* **Task item**
Return every line below in which "chiama" appears.

--- Record set ---

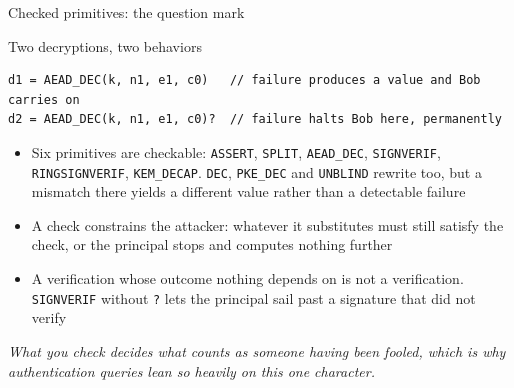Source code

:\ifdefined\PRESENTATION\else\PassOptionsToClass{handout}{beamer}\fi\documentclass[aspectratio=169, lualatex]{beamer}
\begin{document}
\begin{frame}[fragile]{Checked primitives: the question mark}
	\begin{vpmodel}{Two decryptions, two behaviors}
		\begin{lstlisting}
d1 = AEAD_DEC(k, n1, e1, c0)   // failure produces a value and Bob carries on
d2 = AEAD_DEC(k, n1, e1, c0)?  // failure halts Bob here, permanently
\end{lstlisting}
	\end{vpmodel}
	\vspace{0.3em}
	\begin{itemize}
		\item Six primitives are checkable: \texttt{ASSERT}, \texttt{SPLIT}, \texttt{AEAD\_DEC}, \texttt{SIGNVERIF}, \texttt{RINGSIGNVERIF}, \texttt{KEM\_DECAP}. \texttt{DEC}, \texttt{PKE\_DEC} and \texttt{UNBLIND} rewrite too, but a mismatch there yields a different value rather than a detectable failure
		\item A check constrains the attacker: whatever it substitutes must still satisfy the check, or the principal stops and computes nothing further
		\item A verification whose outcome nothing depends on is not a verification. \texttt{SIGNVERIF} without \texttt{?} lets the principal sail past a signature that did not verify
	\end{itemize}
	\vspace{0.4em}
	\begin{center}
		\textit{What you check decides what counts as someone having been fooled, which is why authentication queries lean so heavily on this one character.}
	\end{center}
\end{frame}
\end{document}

---
--- Record set ---

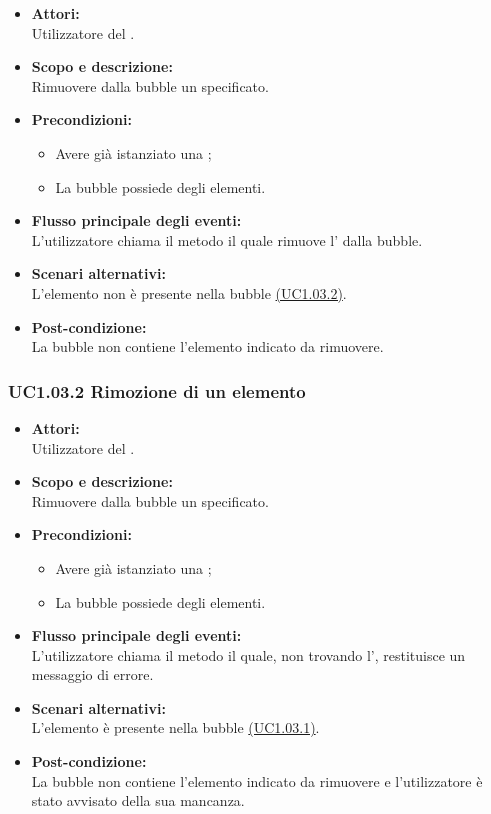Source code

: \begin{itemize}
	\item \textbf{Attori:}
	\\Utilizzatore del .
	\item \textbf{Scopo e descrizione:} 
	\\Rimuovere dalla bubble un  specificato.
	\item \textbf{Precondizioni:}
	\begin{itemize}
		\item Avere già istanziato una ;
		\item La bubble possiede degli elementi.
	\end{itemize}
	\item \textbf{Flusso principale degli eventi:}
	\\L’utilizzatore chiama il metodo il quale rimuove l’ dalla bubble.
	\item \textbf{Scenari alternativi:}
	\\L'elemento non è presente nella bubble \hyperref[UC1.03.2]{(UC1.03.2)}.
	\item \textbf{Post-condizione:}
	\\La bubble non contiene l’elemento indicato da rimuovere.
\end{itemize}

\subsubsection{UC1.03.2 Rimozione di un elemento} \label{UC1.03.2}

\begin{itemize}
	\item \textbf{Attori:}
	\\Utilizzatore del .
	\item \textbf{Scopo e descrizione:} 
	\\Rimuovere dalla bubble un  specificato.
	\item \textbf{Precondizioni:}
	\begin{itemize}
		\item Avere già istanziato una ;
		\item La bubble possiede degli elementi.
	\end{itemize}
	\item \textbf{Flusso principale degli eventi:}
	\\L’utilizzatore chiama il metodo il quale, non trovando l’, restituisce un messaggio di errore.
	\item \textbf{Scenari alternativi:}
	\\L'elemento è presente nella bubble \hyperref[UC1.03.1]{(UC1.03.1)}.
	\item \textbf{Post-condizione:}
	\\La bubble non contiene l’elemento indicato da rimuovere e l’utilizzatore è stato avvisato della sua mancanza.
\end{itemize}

---

* **Result of this task**
	\\L’utilizzatore chiama il metodo il quale rimuove l’ dalla bubble.
	\\L’utilizzatore chiama il metodo il quale, non trovando l’, restituisce un messaggio di errore.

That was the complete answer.